Why Sleeping Too Long Makes Us More Tired?

Everyone likes to sleep, right? There's nothing more perfect than creeping slowly into bed and sleeping to your heart's content after a hard day's work. Lack of sleep can cause various health problems or disorders. But what if the opposite happens, and you sleep too long? What will happen if you sleep longer than you should? The answer is that you will actually feel tired. Why? Check out the reviews.

Causes of feeling tired after sleeping too long

Sleep is a very important activity to help you create and collect memories, maintain your immune system, and keep you energized while awake. On weekends, most of you will definitely plan to sleep longer to 'reedem' tiredness.

According to sleep health expert Michael Breus, the human need for sleep is 7.5 hours a day. When you sleep, you will go through five stages with stages 1-4 with periods of REM (rapid eye movement) sleep between each stage and each stage being 90 minutes long. Sleeping too long, which causes you to feel tired, is related to the stages in sleep. 

Stage one or commonly referred to as light sleep. At this stage your eyes move very slowly and your muscles begin to relax. 

Many people experience sudden muscle contractions, called hypnic myoclonia, which feel like a sensation of falling. If you wake up from stage one, you may remember fragmented visuals.

In the second stage, you will begin to sleep.
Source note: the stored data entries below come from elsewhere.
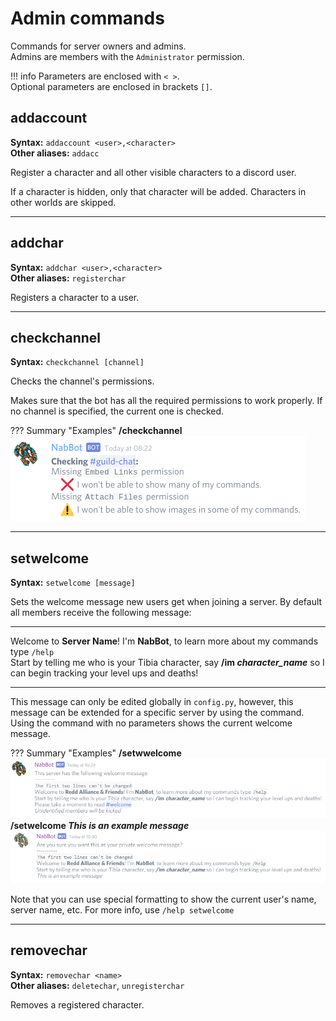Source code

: # Admin commands
Commands for server owners and admins.  
Admins are members with the `Administrator` permission.

!!! info
    Parameters are enclosed with `< >`.   
    Optional parameters are enclosed in brackets `[]`.

## addaccount 
**Syntax:** `addaccount <user>,<character>`  
**Other aliases:** `addacc`

Register a character and all other visible characters to a discord user.

If a character is hidden, only that character will be added. Characters in other worlds are skipped.

----

## addchar
**Syntax:** `addchar <user>,<character>`  
**Other aliases:** `registerchar`

Registers a character to a user.

----

## checkchannel
**Syntax:** `checkchannel [channel]`

Checks the channel's permissions.

Makes sure that the bot has all the required permissions to work properly.
If no channel is specified, the current one is checked.

??? Summary "Examples"
    **/checkchannel**  
    ![image](../assets/images/commands/checkchannel.png)

----

## setwelcome
**Syntax:** `setwelcome [message]`

Sets the welcome message new users get when joining a server. By default all members receive the following message: 
****
Welcome to **Server Name**! I'm **NabBot**, to learn more about my commands type `/help`  
Start by telling me who is your Tibia character, say **/im *character_name*** so I can begin tracking your level ups and deaths!
****

This message can only be edited globally in `config.py`, however, this message can be extended for a specific server by using the command.
Using the command with no parameters shows the current welcome message.

??? Summary "Examples"
    **/setwwelcome**   
    ![image](../assets/images/commands/setwelcome_1.png)  
    **/setwelcome *This is an example message***   
    ![image](../assets/images/commands/setwelcome_2.png)


Note that you can use special formatting to show the current user's name, server name, etc.
For more info, use `/help setwelcome`

----

## removechar
**Syntax:** `removechar <name>`  
**Other aliases:** `deletechar`, `unregisterchar`

Removes a registered character.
The average adult spends a night's sleep at this stage. In this second stage, breathing and heart rate begin to regulate, eye movements stop, body temperature decreases, and we enter sleep. Brain waves also become slower. 
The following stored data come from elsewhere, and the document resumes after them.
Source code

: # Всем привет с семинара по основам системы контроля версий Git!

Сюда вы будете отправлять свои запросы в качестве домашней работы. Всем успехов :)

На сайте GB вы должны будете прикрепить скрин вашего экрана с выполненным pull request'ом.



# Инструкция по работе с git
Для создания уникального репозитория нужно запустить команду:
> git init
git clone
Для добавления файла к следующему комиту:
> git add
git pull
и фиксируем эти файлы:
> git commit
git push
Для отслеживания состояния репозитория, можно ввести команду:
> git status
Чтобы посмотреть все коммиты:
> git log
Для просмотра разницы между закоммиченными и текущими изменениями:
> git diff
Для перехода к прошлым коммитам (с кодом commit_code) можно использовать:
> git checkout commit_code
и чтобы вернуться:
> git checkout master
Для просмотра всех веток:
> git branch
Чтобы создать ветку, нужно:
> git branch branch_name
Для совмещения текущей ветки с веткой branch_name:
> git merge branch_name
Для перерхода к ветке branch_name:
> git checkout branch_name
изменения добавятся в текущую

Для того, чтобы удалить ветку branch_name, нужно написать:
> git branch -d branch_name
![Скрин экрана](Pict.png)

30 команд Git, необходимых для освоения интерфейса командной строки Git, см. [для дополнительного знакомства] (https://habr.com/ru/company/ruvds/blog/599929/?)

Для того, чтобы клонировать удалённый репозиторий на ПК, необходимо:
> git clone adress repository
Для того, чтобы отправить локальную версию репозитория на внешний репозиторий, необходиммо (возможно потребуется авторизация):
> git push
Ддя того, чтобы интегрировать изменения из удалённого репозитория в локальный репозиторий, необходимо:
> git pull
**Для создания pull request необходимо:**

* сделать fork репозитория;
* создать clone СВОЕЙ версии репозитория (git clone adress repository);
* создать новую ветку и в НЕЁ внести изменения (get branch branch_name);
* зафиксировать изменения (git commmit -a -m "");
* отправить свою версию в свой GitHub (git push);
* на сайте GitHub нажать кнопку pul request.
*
What will happen in the third, fourth, and fifth stages of sleep?

Stages three to four or commonly referred to as deep sleep, are restorative stages of sleep in which energy is restored and tissues and cells are repaired and grown. 

In this stage of sleep your blood pressure drops, your breathing slows down, and your eyes stop moving and your muscles relax. In the stage three, the brain waves become very slow, also known as delta waves. In stage four, your brain only produces delta waves. 

In stage five or often referred to as the REM stage, will occur the first 70-90 minutes after you fall asleep, and repeats every 90 minutes at each stage. This is the period when you dream. 

When you intend to extend the hours of sleep to sleep longer, then you will repeat the sleep cycle to return to the first stage. If this is the case, it is very likely that you will wake up between stages two, three, four or when you are already in the REM stage. 

Waking up when you are in a deeper sleep stage or even the REM stage, it does not make your body feel better, but instead you feel your body tired. How about you, do you want to wake up now or sleep some more?